--- Data listing ---

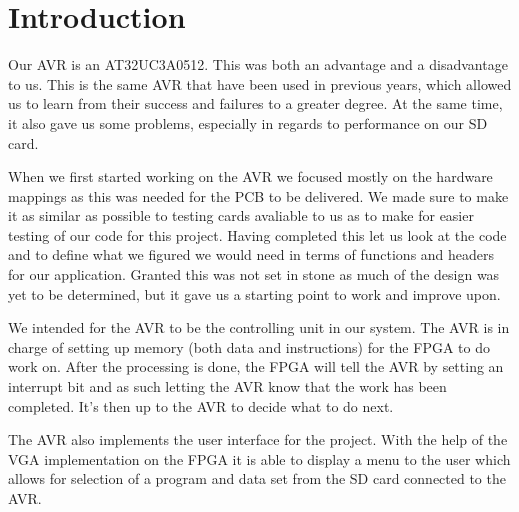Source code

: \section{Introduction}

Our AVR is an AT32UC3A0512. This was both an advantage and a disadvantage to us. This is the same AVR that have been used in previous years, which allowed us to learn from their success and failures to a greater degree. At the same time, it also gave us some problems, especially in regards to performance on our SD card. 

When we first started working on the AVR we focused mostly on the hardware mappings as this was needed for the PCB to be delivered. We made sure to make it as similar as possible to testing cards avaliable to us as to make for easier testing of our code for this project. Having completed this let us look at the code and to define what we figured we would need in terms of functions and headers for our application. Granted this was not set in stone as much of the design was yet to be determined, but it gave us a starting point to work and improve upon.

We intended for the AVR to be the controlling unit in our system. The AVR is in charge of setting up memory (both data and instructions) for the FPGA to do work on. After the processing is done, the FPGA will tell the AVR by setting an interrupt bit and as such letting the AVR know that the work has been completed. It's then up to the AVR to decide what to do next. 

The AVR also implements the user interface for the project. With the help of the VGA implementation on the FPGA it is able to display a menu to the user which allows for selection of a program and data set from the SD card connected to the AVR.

---

* _Work order_: Look through the data above for the word "also". Report each line where it occurs.

* _Task solution_:
Our AVR is an AT32UC3A0512. This was both an advantage and a disadvantage to us. This is the same AVR that have been used in previous years, which allowed us to learn from their success and failures to a greater degree. At the same time, it also gave us some problems, especially in regards to performance on our SD card. 
The AVR also implements the user interface for the project. With the help of the VGA implementation on the FPGA it is able to display a menu to the user which allows for selection of a program and data set from the SD card connected to the AVR.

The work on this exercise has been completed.